Stored items:
=-=-=

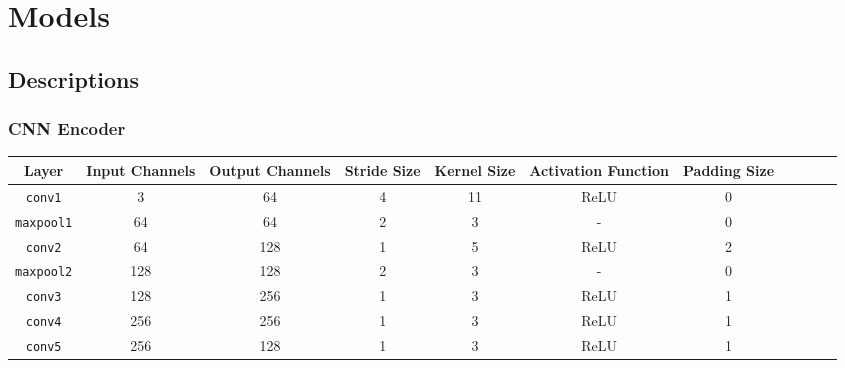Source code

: \documentclass{article}
\begin{document}
    \section{Models}

    \subsection{Descriptions}

    \subsubsection{CNN Encoder}
    \begin{table}[H]
        \begin{tabular}{|c|c|c|c|c|c|c|c|c|c|c|}
            \hline
            Layer             & Input Channels & Output Channels & Stride Size & Kernel Size & Activation Function & Padding Size\\

            \hline
            \texttt{conv1}    & 3              & 64              & 4           & 11          & ReLU                & 0            \\

            \hline
            \texttt{maxpool1} & 64             & 64              & 2           & 3           & -                   & 0            \\

            \hline
            \texttt{conv2}    & 64             & 128             & 1           & 5           & ReLU                & 2            \\

            \hline
            \texttt{maxpool2} & 128            & 128             & 2           & 3           & -                   & 0            \\

            \hline
            \texttt{conv3}    & 128            & 256             & 1           & 3           & ReLU                & 1            \\

            \hline
            \texttt{conv4}    & 256            & 256             & 1           & 3           & ReLU                & 1            \\

            \hline
            \texttt{conv5}    & 256            & 128             & 1           & 3           & ReLU                & 1            \\


\end{tabular}
\end{table}
\end{document}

=-=-=

◆ **What needs to be done**
The answer must consist of every line above that holds the string "texttt", copied exactly.

◆ **Response**
            \texttt{conv1}    & 3              & 64              & 4           & 11          & ReLU                & 0            \\
            \texttt{maxpool1} & 64             & 64              & 2           & 3           & -                   & 0            \\
            \texttt{conv2}    & 64             & 128             & 1           & 5           & ReLU                & 2            \\
            \texttt{maxpool2} & 128            & 128             & 2           & 3           & -                   & 0            \\
            \texttt{conv3}    & 128            & 256             & 1           & 3           & ReLU                & 1            \\
            \texttt{conv4}    & 256            & 256             & 1           & 3           & ReLU                & 1            \\
            \texttt{conv5}    & 256            & 128             & 1           & 3           & ReLU                & 1            \\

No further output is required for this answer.